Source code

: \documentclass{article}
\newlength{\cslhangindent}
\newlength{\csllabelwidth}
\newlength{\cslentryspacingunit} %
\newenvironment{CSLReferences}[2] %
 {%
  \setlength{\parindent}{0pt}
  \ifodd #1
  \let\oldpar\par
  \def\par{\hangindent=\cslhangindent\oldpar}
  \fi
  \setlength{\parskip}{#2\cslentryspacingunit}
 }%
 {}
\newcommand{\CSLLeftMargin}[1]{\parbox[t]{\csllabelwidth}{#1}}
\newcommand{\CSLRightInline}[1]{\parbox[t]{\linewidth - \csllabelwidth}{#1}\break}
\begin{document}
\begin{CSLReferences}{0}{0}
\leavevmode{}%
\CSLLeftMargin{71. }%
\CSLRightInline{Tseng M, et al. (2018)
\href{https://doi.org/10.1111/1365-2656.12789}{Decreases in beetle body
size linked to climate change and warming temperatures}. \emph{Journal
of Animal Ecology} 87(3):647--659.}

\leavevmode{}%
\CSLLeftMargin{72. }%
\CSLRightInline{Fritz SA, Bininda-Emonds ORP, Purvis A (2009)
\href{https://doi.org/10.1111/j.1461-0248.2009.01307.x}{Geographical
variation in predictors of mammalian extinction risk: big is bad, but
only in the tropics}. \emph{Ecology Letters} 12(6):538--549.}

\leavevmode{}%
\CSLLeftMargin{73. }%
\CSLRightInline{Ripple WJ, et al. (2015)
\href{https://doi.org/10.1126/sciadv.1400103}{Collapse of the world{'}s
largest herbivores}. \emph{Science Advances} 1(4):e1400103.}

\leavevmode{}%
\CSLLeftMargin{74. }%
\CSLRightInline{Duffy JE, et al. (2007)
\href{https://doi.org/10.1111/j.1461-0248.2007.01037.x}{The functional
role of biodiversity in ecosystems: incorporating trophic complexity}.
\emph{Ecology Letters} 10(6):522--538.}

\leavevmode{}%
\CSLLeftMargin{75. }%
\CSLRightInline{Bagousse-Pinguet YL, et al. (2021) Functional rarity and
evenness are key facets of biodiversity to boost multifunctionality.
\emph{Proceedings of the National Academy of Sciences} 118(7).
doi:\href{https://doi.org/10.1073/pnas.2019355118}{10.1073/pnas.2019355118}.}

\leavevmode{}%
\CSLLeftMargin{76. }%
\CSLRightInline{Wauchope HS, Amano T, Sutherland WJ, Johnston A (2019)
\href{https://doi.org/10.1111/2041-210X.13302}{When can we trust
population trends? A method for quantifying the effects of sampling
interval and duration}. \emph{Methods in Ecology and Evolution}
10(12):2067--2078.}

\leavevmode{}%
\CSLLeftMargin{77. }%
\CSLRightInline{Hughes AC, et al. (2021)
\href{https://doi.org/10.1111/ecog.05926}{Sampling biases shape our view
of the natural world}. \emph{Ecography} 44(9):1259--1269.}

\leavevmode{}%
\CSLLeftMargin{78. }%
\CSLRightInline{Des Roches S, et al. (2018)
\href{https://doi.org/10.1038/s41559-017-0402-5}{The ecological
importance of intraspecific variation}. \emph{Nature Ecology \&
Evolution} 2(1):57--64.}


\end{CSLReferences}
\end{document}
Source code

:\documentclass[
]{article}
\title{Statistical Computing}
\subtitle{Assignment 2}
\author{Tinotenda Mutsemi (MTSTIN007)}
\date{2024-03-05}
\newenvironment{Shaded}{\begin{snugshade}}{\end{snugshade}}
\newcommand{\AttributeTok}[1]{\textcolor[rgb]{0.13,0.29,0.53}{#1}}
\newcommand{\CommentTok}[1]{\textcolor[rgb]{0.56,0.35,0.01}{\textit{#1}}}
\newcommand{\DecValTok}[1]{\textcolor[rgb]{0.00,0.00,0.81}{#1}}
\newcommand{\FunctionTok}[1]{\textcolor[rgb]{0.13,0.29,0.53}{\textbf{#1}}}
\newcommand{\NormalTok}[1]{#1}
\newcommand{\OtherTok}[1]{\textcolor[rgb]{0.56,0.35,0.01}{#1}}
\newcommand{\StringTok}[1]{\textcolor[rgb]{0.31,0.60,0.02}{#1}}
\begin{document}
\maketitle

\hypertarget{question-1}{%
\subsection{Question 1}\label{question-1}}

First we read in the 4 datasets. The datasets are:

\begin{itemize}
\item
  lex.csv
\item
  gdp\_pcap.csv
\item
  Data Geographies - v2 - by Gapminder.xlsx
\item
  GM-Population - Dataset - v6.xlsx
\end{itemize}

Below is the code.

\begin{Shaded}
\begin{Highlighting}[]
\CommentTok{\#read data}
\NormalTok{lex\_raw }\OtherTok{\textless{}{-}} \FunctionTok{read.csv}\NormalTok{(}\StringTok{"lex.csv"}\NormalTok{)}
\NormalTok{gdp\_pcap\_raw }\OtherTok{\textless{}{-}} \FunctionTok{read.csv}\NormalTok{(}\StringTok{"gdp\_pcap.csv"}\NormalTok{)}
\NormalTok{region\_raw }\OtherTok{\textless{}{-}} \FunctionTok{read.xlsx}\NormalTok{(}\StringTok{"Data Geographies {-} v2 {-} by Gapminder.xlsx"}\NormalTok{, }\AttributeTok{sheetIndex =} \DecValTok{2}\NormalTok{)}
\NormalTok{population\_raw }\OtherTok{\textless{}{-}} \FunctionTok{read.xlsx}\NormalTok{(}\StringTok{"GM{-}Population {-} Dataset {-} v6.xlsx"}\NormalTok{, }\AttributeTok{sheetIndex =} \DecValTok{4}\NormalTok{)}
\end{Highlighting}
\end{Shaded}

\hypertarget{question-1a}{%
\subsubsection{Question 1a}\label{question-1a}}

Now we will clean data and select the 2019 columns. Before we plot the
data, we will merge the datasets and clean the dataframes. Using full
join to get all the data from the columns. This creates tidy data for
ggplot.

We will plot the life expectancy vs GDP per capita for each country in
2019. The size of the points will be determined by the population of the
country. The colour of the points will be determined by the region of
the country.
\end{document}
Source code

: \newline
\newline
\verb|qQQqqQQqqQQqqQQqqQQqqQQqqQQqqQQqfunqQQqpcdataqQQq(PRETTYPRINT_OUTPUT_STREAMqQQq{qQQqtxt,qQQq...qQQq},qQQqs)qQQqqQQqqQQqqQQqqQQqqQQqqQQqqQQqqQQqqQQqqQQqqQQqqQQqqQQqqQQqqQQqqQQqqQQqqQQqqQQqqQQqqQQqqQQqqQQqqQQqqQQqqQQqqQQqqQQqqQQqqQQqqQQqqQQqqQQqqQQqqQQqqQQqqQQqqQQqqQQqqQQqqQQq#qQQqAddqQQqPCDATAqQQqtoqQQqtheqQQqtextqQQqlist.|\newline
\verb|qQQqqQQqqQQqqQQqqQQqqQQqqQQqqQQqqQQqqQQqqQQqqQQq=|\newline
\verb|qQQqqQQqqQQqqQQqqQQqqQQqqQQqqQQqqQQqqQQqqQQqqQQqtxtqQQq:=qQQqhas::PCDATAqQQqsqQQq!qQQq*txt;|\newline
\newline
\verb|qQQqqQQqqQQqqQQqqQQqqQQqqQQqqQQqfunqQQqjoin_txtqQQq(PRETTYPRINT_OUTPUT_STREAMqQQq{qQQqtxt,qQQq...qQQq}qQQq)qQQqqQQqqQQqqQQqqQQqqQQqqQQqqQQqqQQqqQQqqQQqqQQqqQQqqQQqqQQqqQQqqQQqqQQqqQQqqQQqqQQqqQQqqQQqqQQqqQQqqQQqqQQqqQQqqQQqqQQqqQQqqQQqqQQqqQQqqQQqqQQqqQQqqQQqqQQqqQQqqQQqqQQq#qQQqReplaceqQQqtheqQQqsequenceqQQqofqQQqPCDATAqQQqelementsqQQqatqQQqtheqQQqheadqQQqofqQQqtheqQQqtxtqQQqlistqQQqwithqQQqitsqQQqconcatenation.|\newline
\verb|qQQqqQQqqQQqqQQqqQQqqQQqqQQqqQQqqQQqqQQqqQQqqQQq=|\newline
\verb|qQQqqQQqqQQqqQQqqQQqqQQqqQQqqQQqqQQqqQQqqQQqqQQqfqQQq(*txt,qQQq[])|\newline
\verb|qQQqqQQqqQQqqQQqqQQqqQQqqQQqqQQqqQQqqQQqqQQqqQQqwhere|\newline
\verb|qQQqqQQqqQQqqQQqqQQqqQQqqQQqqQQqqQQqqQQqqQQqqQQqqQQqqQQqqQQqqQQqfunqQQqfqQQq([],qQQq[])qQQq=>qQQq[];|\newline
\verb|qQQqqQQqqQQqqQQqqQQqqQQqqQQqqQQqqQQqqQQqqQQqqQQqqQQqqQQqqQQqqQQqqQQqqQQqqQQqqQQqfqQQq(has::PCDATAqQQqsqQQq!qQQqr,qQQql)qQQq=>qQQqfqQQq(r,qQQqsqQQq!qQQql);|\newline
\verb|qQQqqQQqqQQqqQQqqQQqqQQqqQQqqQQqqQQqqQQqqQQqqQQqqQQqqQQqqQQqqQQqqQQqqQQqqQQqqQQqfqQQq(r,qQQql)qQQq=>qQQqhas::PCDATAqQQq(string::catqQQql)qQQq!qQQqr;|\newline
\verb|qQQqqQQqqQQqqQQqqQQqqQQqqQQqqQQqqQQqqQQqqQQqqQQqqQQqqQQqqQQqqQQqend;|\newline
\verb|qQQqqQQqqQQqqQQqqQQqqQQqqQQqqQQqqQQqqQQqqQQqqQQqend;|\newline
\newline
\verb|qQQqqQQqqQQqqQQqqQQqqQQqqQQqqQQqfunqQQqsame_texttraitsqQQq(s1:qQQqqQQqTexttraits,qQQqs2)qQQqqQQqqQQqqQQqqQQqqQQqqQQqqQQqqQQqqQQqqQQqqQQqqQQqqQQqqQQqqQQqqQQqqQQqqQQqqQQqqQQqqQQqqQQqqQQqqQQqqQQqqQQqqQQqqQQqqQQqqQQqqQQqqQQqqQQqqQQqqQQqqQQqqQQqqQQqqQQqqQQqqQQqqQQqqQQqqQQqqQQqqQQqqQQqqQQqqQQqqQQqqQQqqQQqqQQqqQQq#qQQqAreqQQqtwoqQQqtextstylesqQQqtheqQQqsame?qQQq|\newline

Work to complete => Say how many lines in the records contain the string "setlength". No other text is needed.

Output below => 2